Neccesity may be the mother of invention, but it can also make you do some things that are not the best idea. How to get two canoes on the RAV was a challenge from the start. Next time you see an older RAV, check out the roof racks. They are about 30 inches wide and not more than two feet separate the front bar from the rear bar, if that. Of course, 2x4s and a couple u-bolts were the solution to widening the rack, but still, a 17 footer on such a short base is dicey. But we found a way to make the situation even more precarious: load the canoes with the top side facing the sky, and fill them with all the excess gear. We tried to only put light stuff up there, but even that adds up. The boats were many feet longer than the RAV and we were pretty clueless about tie-down systems, and although we had bow and stern lines to the bumpers they weren’t much help.

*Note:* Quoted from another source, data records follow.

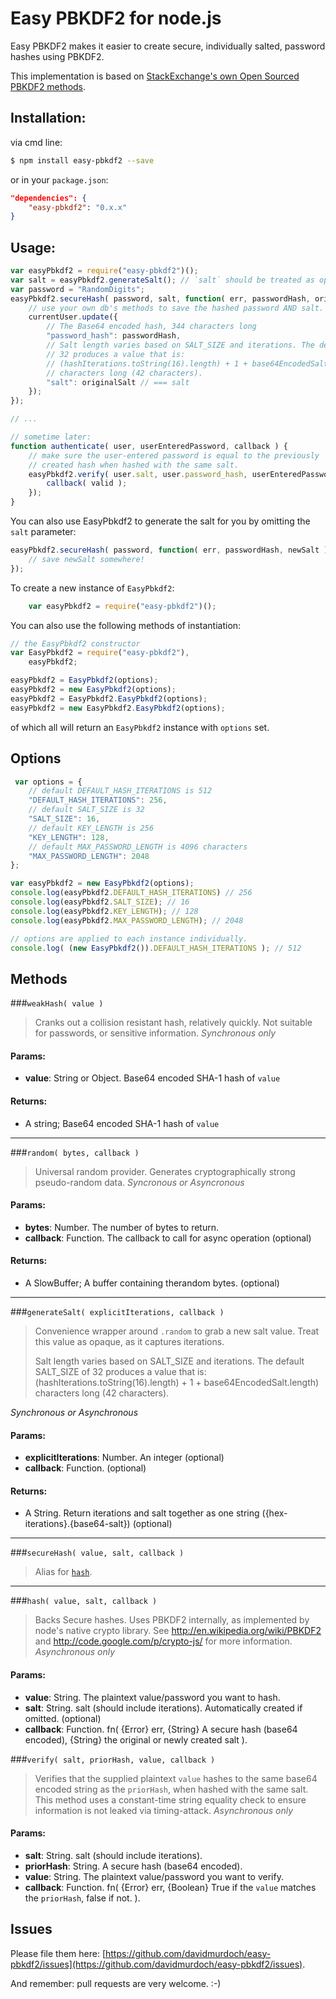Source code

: # Easy PBKDF2 for node.js

Easy PBKDF2 makes it easier to create secure, individually salted, password hashes using PBKDF2.

This implementation is based on [StackExchange's own Open Sourced PBKDF2 methods](https://code.google.com/p/stackid/source/browse/OpenIdProvider/Current.cs#1257).

## Installation:

via cmd line:

```bash
$ npm install easy-pbkdf2 --save
```

or in your `package.json`:

```json
"dependencies": {
    "easy-pbkdf2": "0.x.x"
}
```

## Usage:
```js
var easyPbkdf2 = require("easy-pbkdf2")();
var salt = easyPbkdf2.generateSalt(); // `salt` should be treated as opaque, as it captures iterations
var password = "RandomDigits";
easyPbkdf2.secureHash( password, salt, function( err, passwordHash, originalSalt ) {
    // use your own db's methods to save the hashed password AND salt.
    currentUser.update({
        // The Base64 encoded hash, 344 characters long
        "password_hash": passwordHash,
        // Salt length varies based on SALT_SIZE and iterations. The default SALT_SIZE of
        // 32 produces a value that is:
        // (hashIterations.toString(16).length) + 1 + base64EncodedSalt.length)
        // characters long (42 characters).
        "salt": originalSalt // === salt
    });
});

// ...

// sometime later:
function authenticate( user, userEnteredPassword, callback ) {
	// make sure the user-entered password is equal to the previously
    // created hash when hashed with the same salt.
    easyPbkdf2.verify( user.salt, user.password_hash, userEnteredPassword, function( err, valid ) {
        callback( valid );
    });
}
```

You can also use EasyPbkdf2 to generate the salt for you by omitting the `salt` parameter:

```js
easyPbkdf2.secureHash( password, function( err, passwordHash, newSalt ) {
    // save newSalt somewhere!
});
```

To create a new instance of `EasyPbkdf2`:

```js
    var easyPbkdf2 = require("easy-pbkdf2")();
```

You can also use the following methods of instantiation:

```js
// the EasyPbkdf2 constructor
var EasyPbkdf2 = require("easy-pbkdf2"),
    easyPbkdf2;

easyPbkdf2 = EasyPbkdf2(options);
easyPbkdf2 = new EasyPbkdf2(options);
easyPbkdf2 = EasyPbkdf2.EasyPbkdf2(options);
easyPbkdf2 = new EasyPbkdf2.EasyPbkdf2(options);
```

of which all will return an `EasyPbkdf2` instance with `options` set.

## Options

```js
 var options = {
    // default DEFAULT_HASH_ITERATIONS is 512
    "DEFAULT_HASH_ITERATIONS": 256,
    // default SALT_SIZE is 32
    "SALT_SIZE": 16,
    // default KEY_LENGTH is 256
    "KEY_LENGTH": 128,
    // default MAX_PASSWORD_LENGTH is 4096 characters
    "MAX_PASSWORD_LENGTH": 2048
};

var easyPbkdf2 = new EasyPbkdf2(options);
console.log(easyPbkdf2.DEFAULT_HASH_ITERATIONS) // 256
console.log(easyPbkdf2.SALT_SIZE); // 16
console.log(easyPbkdf2.KEY_LENGTH); // 128
console.log(easyPbkdf2.MAX_PASSWORD_LENGTH); // 2048

// options are applied to each instance individually.
console.log( (new EasyPbkdf2()).DEFAULT_HASH_ITERATIONS ); // 512
```

## Methods

###`weakHash( value )`

> Cranks out a collision resistant hash, relatively quickly.
> Not suitable for passwords, or sensitive information.
*Synchronous only*

#### Params:
 - **value**: String or Object. Base64 encoded SHA-1 hash of `value`

#### Returns:
 - A string; Base64 encoded SHA-1 hash of `value`

---

###`random( bytes, callback )`

> Universal random provider. Generates cryptographically strong pseudo-random data.
*Syncronous or Asyncronous*

#### Params:
  - **bytes**: Number. The number of bytes to return.
  - **callback**: Function. The callback to call for async operation (optional)

#### Returns:
 - A SlowBuffer; A buffer containing therandom bytes. (optional)

---

###`generateSalt( explicitIterations, callback )`

> Convenience wrapper around `.random` to grab a new salt value.
> Treat this value as opaque, as it captures iterations.
>
> Salt length varies based on SALT_SIZE and iterations. The default SALT_SIZE of 32 produces a value that is:
>   (hashIterations.toString(16).length) + 1 + base64EncodedSalt.length) characters long (42 characters).
>
*Synchronous or Asynchronous*

#### Params:
 - **explicitIterations**: Number. An integer (optional)
 - **callback**: Function. (optional)

#### Returns:
 - A String. Return iterations and salt together as one string ({hex-iterations}.{base64-salt}) (optional)

---

###`secureHash( value, salt, callback )`

> Alias for [`hash`](#hash-value-salt-callback-).

---

###`hash( value, salt, callback )`

> Backs Secure hashes.
> Uses PBKDF2 internally, as implemented by node's native crypto library.
> See http://en.wikipedia.org/wiki/PBKDF2
> and http://code.google.com/p/crypto-js/ for more information.
*Asynchronous only*

#### Params:
 - **value**: String. The plaintext value/password you want to hash.
 - **salt**: String. salt (should include iterations). Automatically created if omitted. (optional)
 - **callback**: Function. fn( {Error} err, {String} A secure hash (base64 encoded), {String} the original or newly created salt ).

###`verify( salt, priorHash, value, callback )`

> Verifies that the supplied plaintext `value` hashes to the same base64 encoded string as the `priorHash`, when hashed with
> the same salt.
> This method uses a constant-time string equality check to ensure information is not leaked via timing-attack.
*Asynchronous only*

#### Params:
 - **salt**: String. salt (should include iterations).
 - **priorHash**: String. A secure hash (base64 encoded).
 - **value**: String. The plaintext value/password you want to verify.
 - **callback**: Function. fn( {Error} err, {Boolean} True if the `value` matches the `priorHash`, false if not. ).

## Issues

Please file them here: [https://github.com/davidmurdoch/easy-pbkdf2/issues](https://github.com/davidmurdoch/easy-pbkdf2/issues).

And remember: pull requests are very welcome. :-)
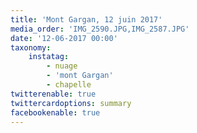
 ```yaml
---
title: 'Mont Gargan, 12 juin 2017'
media_order: 'IMG_2590.JPG,IMG_2587.JPG'
date: '12-06-2017 00:00'
taxonomy:
    instatag:
        - nuage
        - 'mont Gargan'
        - chapelle
twitterenable: true
twittercardoptions: summary
facebookenable: true
---
```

That was the most nerve-wracking trip to the put-in ever. Something like 40 miles of logging roads had the RAV rocking and rolling, and the canoes were skittering every which way on every bump. We’d hit a pot hole the the boats would flex and rock forward coming down to hood level. We kept having to stop, push the boats back in position and put more lines on them. The RAV looked like it had been through a spider web by the time we got there, but we never did get the boats securely tied down. Boats and paddlers did eventually get to the put in.



So, yah, I’ve loaded stuff in the canoe, on the car.



~~Chip

Better Ideas for Covers?
Thanks for the quick replies. Anyone have any better ideas for covers? I hate the boards, but would like to keep everything directly in the boat and not coming down on the truck, and also dry. I’m thinking maybe a small tarp or something. Anyone seen anything in a store for such a function?



Thanks Again



David Barkman

get a bag
made for the canoe, load your light stuff in, wrap straps around the covered canoe to stabilize the load and then put on the rack. (my wife has a neat cover for her Loon Works Button that allows her to carry it like a briefcase). I don’t see why a full sized canoe couldn’t be utilized that way?

I’m hoping to find some of that plastic
corrugated stuff they use in the Post Office for the letter bins they carry around. It’s pretty light and stiff. I don’t usually store stuff in a boat on the racks (unless it’s a decked boat with good hatch covers), but I hope to make light front and rear spray decks for the canoe.